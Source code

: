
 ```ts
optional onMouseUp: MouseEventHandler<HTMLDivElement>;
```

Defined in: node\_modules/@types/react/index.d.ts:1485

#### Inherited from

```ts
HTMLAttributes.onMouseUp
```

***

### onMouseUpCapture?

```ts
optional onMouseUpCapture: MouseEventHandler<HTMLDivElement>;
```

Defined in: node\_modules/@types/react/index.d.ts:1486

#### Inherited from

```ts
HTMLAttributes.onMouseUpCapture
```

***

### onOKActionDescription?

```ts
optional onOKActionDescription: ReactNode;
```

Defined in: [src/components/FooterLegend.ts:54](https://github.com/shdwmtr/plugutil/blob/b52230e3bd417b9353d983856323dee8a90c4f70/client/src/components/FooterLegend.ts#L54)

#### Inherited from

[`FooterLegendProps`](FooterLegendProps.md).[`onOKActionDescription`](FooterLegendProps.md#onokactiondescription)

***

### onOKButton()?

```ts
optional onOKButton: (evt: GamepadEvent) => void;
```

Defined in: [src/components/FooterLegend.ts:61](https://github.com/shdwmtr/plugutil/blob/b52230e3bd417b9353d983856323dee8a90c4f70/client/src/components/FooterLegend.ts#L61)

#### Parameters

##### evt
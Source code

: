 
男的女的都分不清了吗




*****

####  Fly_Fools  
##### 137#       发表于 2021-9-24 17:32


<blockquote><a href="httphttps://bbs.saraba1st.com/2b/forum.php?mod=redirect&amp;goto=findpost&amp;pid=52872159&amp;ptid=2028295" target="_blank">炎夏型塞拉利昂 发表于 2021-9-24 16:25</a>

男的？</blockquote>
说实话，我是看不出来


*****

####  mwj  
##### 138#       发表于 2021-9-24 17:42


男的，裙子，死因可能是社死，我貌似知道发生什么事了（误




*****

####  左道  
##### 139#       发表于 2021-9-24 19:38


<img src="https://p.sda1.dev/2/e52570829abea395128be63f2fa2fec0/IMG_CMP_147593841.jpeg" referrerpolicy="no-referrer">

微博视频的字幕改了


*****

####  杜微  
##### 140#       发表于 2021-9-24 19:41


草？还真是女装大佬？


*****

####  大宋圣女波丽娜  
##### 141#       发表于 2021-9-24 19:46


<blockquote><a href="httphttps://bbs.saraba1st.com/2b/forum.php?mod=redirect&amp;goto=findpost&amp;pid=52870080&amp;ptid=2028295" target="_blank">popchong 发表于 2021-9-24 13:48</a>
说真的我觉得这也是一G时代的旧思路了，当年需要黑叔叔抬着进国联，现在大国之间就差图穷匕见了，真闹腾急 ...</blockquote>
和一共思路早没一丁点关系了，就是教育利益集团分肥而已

------------------------------------------------------------

TASK
Every line of the material that holds "onMouseUpCapture" should be copied out as the answer.

YOUR RESPONSE
### onMouseUpCapture?
optional onMouseUpCapture: MouseEventHandler<HTMLDivElement>;
HTMLAttributes.onMouseUpCapture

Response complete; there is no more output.